There are no vultures. Even vultures need water. So when the cattle die they lie where they drop. In the lonely, wind-blown desert you can see their final hoofmarks, baked by a sun which does not yield even after death. The brittle hoof prints move in a gently undulating line, leading you to a carcass from which every drop of moisture has been evaporated by the desiccating heat.

This is the flood plain of the Wabi Shebele. In good times it is the busiest caravan route in Africa, where processions of camels and cattle can daily be seen in long migration from Somalia to Ethiopia along the edge of the Great Rift Valley, which stretches from the Red Sea through Kenya and Tanzania and down to Mozambique.

In good times. But these are not good times for the nomads known as the Hoolo Dacado. Their name means people of the rain, for they take their homes of thin bent branches, covered with grass or woven mats, and load them on their camels and donkeys and move through the marginal desert scrub, casting their eyes always ahead for the thin haze of green on the horizon which indicates the transient bloom of grazing which springs up overnight whenever localised rains fall.

But there is no rain here now in the lowlands of the Ogaden in the extreme south-eastern corner of Ethiopia. Nor has there been any for the past three years. Instead, this has become an apocalyptic landscape of hot, bare stone and leafless, scrubby thorn bushes, across which thin, eddying pillars of dust whirl like an advancing line of devils from some infernal army.

It is a place where nothing can survive. There is no water even in the deep holes dug by the desperate people in the crazed bed of every wadi. Today, almost all the cattle in the region have perished. Everywhere across the dusty grey sand their scorched cadavers lie, the skin pulled taut across bulbous bones, their legs shrivelled and twisted, their eyes blank staring sockets, their parched necks stretched back as if in a last desperate search to keep open throats swollen with thirst.

Now even the camels have started to die. And the people, too.

There are freshly dug graves each morning outside the town of Gode, where the small population has been swollen by 24,000 nomadic pastoralists whose livestock have died and who have moved here in search of water and of the grain which they have heard the government is distributing.

There are new graves, too, in the makeshift refugee camp which has sprung up outside the smaller town of Dinan, to the north.
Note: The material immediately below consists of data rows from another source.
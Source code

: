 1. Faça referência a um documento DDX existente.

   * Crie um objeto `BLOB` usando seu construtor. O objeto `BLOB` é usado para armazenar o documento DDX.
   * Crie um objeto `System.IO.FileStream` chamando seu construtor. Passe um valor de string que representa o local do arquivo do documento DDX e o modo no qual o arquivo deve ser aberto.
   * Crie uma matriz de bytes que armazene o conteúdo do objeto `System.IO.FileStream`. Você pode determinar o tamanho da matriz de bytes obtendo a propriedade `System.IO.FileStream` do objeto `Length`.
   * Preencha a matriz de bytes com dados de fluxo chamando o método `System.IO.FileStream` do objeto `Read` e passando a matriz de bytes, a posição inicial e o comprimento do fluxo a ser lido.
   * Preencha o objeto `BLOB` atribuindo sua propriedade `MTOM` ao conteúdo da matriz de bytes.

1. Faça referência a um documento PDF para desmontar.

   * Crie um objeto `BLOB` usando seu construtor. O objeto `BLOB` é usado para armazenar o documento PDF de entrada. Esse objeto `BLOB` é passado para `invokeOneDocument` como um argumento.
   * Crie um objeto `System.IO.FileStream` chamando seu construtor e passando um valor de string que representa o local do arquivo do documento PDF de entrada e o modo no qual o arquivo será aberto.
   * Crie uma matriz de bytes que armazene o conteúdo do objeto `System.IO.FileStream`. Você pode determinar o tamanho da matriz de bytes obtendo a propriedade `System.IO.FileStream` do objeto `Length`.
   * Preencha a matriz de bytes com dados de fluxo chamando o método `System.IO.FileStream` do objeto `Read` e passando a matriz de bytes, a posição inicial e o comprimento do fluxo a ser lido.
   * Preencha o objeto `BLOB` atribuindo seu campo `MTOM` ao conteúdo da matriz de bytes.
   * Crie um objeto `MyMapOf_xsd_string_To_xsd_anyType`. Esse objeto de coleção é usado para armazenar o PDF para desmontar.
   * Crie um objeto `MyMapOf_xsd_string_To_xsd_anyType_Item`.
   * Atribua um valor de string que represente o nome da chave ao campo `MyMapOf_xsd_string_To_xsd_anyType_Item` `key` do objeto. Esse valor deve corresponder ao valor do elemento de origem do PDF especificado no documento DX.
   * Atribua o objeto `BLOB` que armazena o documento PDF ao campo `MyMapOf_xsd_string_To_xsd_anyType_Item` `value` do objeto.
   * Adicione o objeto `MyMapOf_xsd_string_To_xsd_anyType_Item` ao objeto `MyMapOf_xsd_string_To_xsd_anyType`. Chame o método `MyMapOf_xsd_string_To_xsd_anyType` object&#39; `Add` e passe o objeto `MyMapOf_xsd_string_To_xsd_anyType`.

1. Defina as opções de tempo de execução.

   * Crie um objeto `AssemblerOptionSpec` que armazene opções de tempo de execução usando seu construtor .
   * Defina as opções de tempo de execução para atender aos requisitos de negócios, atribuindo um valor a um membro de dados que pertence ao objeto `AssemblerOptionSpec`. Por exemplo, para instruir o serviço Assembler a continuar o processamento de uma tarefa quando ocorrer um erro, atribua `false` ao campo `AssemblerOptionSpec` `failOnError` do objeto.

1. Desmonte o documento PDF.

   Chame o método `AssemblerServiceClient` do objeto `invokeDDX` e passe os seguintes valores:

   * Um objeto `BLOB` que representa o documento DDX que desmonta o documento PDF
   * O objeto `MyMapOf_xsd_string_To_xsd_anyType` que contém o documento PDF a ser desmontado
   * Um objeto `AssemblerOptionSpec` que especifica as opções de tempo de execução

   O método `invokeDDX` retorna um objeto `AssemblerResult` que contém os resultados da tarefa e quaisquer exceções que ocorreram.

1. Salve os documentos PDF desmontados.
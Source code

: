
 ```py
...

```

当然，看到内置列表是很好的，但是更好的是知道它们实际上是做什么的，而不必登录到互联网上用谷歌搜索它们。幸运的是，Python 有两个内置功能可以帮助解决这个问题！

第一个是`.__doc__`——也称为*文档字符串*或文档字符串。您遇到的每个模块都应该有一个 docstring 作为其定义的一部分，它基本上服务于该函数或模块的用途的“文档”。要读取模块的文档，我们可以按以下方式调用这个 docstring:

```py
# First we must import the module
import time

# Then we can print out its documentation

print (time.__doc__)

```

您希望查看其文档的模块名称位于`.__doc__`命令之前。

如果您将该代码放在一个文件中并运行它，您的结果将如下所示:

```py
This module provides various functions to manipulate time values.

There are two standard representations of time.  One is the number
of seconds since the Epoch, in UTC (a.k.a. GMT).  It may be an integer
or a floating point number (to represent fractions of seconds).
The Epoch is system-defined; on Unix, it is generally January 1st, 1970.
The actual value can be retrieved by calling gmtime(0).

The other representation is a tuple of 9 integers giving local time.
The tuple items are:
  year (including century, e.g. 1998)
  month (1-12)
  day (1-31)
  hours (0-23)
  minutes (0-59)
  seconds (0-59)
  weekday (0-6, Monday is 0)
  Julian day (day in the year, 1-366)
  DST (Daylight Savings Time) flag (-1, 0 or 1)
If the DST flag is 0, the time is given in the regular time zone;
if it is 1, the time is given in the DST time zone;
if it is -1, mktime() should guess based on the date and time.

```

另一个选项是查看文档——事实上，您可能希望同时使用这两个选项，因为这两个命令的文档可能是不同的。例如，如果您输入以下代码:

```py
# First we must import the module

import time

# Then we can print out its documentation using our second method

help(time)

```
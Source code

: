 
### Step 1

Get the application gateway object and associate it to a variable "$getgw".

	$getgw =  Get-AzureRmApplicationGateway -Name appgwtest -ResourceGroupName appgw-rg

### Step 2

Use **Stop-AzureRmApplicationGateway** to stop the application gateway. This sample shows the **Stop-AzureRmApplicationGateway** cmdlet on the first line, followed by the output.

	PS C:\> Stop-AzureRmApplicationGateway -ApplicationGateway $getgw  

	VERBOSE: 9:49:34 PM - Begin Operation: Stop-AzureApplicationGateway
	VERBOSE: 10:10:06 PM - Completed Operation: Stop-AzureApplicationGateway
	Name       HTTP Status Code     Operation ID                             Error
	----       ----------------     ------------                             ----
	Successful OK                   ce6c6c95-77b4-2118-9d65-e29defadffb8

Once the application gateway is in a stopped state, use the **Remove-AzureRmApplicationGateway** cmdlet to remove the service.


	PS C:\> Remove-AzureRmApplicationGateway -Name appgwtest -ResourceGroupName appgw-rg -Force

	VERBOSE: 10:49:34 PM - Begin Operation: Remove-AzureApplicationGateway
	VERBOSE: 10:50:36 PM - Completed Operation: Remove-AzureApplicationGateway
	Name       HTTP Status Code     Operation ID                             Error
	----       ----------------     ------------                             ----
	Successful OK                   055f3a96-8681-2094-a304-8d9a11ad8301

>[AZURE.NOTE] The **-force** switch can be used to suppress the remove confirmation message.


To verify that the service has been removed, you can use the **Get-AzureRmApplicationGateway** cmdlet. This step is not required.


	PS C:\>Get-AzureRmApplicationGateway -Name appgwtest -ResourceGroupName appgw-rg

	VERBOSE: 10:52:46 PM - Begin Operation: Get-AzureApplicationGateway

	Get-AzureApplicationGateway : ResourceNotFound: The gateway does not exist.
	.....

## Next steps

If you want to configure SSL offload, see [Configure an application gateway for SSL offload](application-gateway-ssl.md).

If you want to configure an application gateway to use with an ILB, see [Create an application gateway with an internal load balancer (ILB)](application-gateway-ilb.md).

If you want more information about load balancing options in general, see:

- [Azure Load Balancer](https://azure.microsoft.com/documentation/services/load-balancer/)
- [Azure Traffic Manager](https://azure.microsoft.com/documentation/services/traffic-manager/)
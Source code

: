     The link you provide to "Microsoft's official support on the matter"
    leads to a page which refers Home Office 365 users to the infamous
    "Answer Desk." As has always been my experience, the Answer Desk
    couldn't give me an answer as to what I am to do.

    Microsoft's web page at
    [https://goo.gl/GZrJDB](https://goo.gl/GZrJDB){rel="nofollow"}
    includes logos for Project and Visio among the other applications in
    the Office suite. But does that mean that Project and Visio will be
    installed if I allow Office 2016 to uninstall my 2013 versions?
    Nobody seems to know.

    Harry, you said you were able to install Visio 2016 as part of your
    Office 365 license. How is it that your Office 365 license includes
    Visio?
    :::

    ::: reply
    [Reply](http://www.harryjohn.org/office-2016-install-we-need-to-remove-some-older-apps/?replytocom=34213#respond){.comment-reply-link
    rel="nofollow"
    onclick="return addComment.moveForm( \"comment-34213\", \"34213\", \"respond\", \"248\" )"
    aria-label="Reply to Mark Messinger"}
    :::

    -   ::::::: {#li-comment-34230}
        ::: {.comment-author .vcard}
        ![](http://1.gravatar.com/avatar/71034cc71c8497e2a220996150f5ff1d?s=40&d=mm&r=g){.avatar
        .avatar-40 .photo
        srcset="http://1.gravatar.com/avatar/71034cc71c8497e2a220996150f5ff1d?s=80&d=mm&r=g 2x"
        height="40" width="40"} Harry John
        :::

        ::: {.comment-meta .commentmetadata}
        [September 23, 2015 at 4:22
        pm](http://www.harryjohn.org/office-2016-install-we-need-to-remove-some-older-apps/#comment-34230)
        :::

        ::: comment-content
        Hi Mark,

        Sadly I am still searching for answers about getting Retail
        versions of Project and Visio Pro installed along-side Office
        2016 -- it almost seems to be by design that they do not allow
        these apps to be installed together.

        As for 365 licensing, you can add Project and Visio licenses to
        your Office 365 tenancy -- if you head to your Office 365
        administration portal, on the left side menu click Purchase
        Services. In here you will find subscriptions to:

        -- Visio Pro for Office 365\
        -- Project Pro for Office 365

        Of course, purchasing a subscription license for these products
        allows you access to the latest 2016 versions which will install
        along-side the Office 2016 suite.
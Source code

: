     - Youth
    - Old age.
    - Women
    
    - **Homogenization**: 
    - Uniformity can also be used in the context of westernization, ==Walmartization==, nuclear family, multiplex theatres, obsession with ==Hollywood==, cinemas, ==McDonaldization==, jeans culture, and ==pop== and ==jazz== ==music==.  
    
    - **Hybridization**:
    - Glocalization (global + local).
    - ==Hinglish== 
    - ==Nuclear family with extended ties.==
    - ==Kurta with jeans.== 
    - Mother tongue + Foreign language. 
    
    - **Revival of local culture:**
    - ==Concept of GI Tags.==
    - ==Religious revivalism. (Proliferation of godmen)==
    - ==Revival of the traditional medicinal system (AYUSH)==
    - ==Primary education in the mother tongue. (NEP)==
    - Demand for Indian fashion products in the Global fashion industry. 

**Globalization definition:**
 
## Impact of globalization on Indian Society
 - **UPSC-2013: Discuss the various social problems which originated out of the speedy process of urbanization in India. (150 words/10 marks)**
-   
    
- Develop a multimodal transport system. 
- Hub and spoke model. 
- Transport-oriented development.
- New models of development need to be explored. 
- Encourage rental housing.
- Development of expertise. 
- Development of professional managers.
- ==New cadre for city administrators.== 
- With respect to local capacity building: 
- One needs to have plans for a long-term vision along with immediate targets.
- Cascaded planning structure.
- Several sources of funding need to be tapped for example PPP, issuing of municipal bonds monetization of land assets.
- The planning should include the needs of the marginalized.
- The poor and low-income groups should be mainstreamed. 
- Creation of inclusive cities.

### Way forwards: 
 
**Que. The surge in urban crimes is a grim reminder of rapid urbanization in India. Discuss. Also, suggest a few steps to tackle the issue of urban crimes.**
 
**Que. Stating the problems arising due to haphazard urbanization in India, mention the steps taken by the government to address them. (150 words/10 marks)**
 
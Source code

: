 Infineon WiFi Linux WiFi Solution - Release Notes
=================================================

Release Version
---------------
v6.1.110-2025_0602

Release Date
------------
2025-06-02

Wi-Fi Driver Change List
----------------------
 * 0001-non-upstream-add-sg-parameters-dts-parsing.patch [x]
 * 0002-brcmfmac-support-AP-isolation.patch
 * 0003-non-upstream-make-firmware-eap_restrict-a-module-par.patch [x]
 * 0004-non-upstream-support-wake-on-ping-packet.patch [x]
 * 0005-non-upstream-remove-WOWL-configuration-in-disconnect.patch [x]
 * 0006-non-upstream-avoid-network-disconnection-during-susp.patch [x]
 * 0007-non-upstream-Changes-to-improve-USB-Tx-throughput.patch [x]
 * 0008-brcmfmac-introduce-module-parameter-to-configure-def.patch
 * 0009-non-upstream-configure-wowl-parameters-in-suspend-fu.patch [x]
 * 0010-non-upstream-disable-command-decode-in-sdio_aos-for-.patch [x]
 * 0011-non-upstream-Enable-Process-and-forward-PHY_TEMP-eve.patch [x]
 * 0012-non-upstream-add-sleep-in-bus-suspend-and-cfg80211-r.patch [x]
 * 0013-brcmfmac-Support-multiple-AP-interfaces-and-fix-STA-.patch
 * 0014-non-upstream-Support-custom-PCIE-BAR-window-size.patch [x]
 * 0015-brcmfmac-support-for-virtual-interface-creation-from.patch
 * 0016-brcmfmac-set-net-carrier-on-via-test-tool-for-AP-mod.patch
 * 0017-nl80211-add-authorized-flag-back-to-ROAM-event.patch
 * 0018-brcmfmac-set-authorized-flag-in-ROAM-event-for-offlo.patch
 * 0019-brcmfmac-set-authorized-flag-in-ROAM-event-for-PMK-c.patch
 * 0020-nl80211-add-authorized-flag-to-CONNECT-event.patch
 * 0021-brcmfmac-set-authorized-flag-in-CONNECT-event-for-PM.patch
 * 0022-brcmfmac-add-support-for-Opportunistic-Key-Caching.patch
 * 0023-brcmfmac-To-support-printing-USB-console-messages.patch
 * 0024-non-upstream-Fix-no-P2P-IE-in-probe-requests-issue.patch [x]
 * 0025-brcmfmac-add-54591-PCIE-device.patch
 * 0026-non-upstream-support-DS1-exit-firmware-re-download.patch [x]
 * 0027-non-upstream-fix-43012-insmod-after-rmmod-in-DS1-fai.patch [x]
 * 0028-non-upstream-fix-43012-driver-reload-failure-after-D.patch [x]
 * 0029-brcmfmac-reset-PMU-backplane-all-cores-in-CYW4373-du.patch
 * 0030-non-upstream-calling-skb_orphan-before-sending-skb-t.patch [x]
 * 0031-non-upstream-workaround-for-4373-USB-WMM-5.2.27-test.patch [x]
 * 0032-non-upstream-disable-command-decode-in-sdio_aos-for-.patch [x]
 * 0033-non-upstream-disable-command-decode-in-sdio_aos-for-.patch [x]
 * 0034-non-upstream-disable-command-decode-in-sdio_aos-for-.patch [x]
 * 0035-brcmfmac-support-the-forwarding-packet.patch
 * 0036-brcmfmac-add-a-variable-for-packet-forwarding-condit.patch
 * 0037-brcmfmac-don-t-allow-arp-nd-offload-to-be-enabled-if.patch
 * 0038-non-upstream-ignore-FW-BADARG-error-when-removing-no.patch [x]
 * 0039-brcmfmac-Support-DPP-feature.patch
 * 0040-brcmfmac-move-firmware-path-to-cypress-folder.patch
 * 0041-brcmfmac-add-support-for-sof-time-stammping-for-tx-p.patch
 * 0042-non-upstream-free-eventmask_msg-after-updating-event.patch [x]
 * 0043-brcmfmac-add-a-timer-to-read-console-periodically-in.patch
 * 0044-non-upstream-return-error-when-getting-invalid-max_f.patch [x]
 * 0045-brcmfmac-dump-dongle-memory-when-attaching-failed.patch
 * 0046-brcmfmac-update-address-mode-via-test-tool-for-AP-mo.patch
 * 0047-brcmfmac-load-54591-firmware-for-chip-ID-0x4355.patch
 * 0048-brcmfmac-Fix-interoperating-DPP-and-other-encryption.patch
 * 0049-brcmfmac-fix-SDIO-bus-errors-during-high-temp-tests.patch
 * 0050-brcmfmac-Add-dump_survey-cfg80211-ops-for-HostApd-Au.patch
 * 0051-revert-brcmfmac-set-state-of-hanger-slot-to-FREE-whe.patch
The earth is newly turned, with a stick planted in one end, and stones and bits of thorn scrub positioned around, as if to afford the protection in death which their occupants were denied in life.

They are small graves, for they contain children, their fragile bodies wrapped in lengths of cloth which their mothers have all too often removed from their own still-breathing frames.

They have died from kidney failure, after drinking thick water residues that have become heavy with salt. They have died from bloody diarrhoea, or malaria or what their mothers call "the coughing". They have died from the sheer frailty which comes from not having sufficient to eat.

Some 6,000 displaced people have been drawn to Dinan to cluster around a single pump. They have been arriving for six months, walking as many as 200 kilometres to get there. More arrive day by day.

One of them is a woman called Muslima. Her story is much the same as those of her neighbours in the huddled camp. It took her 10 days to walk in merciless heat to this place from the spot where the last of her cattle died. Before the drought she had 100 cattle and goats. That did not make her rich, but it afforded a comfortable life by the standards of a pastoral nomad.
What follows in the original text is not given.